**WORK TO COMPLETE:** How many lines below include the string "update"? State the number alone.

Extracted data entries:
####################

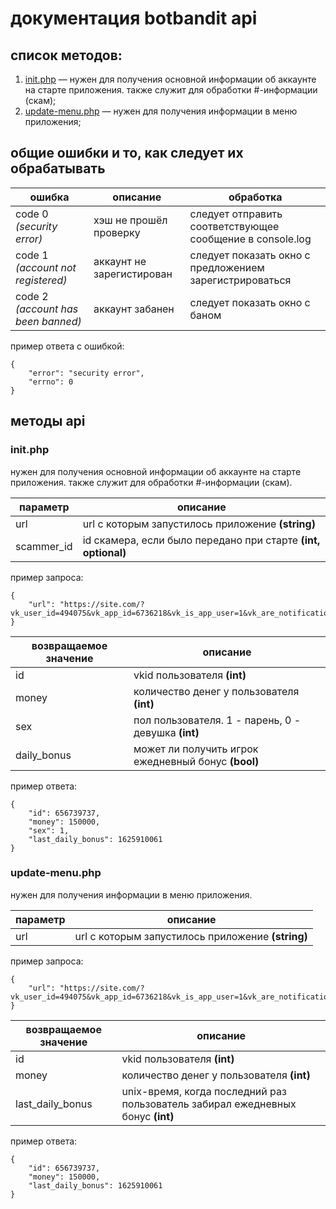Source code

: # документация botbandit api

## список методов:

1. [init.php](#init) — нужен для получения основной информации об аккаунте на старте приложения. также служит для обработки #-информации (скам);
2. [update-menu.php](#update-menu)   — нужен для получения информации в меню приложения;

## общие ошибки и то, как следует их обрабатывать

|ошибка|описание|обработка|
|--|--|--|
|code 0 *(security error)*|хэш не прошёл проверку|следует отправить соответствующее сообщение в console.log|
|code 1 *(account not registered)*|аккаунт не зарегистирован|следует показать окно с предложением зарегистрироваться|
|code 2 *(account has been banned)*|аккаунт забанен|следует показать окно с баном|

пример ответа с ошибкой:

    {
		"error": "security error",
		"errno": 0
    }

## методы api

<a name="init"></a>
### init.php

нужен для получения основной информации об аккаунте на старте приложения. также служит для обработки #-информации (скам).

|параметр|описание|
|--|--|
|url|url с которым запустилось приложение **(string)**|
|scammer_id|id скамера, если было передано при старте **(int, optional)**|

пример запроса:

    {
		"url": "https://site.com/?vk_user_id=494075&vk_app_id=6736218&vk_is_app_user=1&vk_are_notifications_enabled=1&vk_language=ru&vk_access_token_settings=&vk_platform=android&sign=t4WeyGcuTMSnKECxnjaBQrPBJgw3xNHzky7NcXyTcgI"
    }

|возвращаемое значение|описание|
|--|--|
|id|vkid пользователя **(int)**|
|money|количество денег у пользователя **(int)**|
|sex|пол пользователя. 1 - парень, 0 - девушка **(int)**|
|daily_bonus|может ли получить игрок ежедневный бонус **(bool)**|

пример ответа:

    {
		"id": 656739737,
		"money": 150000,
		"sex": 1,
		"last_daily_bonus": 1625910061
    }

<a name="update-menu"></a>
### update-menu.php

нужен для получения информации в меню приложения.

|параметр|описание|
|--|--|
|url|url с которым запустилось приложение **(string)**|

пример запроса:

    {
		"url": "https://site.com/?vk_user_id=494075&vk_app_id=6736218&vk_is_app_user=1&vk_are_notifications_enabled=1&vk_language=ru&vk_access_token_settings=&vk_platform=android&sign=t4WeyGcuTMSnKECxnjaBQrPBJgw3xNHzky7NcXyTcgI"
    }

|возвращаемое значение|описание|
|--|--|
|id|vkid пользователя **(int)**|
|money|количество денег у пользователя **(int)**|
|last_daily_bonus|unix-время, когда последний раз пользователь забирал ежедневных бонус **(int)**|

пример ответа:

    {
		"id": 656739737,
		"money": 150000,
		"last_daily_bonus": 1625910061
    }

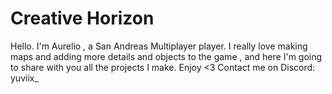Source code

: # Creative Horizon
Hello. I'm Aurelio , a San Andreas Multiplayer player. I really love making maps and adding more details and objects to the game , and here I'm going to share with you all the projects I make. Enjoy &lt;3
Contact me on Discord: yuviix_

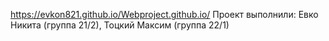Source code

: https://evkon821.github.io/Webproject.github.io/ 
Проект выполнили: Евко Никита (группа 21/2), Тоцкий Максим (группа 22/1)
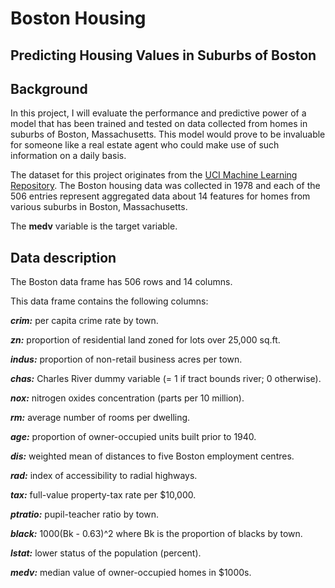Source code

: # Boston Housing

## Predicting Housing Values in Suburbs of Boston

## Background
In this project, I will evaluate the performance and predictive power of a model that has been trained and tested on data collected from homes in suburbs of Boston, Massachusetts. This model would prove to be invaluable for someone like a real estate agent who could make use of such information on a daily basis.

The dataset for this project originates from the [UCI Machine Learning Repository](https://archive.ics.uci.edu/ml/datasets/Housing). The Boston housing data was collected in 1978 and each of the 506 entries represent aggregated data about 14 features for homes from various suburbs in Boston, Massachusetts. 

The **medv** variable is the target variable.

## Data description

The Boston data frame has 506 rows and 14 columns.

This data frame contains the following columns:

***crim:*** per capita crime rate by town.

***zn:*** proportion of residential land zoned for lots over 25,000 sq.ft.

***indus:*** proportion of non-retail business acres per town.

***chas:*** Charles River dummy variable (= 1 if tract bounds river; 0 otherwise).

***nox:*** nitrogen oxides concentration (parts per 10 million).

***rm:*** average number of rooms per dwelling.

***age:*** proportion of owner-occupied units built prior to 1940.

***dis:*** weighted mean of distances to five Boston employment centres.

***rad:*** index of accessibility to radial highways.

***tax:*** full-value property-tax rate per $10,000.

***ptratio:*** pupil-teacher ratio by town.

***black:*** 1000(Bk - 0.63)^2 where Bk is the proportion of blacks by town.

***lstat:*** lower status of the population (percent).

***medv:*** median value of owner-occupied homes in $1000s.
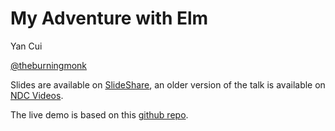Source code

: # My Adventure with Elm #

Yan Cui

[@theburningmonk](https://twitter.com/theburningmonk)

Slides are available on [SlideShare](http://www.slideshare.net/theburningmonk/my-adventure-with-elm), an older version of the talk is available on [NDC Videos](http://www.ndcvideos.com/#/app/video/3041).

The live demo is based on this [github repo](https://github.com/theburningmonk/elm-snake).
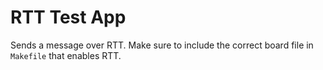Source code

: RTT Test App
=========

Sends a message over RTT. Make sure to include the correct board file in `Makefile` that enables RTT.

####################

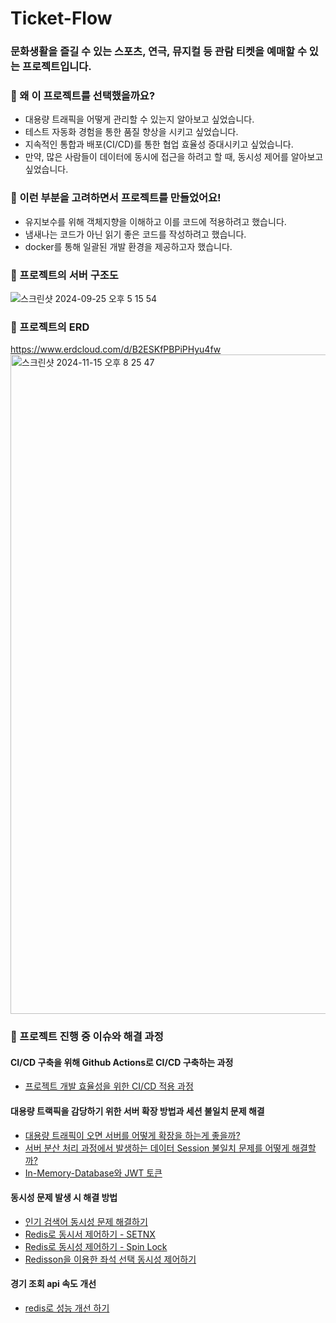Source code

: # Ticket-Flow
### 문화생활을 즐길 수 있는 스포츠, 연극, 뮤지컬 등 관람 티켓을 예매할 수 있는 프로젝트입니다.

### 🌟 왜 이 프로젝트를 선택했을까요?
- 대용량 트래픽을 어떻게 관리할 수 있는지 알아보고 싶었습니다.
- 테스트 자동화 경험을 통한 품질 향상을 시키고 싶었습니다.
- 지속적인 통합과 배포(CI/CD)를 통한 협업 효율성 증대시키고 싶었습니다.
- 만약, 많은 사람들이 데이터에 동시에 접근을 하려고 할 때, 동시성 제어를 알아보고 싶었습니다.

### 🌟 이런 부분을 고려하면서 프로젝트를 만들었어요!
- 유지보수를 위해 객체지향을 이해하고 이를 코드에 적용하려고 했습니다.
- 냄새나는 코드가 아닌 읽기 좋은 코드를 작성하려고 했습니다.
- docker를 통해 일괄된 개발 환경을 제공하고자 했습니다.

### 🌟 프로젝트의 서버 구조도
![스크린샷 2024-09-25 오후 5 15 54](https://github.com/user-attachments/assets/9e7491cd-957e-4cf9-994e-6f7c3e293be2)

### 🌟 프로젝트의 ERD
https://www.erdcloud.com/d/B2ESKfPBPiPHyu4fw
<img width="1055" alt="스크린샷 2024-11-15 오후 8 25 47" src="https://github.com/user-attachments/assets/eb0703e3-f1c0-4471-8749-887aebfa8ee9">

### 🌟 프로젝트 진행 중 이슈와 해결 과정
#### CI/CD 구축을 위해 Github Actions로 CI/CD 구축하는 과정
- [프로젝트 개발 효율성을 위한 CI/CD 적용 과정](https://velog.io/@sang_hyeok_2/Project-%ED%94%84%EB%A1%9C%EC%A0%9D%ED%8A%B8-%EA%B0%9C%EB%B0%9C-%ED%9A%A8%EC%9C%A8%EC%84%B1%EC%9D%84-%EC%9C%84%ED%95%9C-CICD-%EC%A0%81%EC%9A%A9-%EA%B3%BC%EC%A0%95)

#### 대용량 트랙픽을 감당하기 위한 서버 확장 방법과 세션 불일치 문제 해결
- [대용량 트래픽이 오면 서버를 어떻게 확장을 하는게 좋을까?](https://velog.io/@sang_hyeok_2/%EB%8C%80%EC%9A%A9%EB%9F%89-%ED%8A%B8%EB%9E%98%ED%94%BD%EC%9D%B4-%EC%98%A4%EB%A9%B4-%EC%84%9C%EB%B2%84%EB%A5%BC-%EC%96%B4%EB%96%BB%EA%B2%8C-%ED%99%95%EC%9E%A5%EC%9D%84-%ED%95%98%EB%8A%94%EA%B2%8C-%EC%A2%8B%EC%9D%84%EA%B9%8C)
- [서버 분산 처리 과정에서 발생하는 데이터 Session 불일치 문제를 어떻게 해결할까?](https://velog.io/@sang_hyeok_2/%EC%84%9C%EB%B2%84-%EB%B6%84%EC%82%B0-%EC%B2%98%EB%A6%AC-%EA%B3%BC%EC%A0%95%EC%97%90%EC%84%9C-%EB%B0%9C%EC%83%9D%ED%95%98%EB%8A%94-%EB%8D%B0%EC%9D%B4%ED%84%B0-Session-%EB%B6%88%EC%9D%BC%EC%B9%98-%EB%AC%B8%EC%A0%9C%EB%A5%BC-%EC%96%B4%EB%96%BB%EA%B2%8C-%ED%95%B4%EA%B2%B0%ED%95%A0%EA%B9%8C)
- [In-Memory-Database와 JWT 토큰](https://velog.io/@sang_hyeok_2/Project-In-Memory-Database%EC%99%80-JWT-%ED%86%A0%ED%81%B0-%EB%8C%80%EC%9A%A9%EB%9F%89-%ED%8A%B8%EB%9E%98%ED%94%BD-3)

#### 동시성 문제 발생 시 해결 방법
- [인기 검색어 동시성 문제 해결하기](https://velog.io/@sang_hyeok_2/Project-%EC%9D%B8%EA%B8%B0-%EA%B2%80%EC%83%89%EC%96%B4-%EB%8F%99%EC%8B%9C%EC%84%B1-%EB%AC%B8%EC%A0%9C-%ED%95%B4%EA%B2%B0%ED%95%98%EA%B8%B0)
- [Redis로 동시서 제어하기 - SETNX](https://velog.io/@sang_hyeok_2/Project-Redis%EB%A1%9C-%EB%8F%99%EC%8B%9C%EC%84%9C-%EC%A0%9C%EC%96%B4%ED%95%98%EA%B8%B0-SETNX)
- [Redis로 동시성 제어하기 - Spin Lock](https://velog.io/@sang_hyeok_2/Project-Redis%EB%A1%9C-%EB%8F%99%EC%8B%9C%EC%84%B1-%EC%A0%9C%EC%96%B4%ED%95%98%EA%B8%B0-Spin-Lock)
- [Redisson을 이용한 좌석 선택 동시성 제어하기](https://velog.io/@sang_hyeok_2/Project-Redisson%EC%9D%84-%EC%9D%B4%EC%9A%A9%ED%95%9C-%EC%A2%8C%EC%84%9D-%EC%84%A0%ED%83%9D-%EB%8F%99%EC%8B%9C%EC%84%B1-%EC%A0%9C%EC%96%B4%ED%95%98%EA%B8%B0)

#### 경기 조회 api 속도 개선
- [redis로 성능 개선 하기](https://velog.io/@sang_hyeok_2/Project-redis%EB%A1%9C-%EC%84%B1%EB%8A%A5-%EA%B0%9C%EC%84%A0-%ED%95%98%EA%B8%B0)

####################

**RESPONSE TO THE TASK:** 3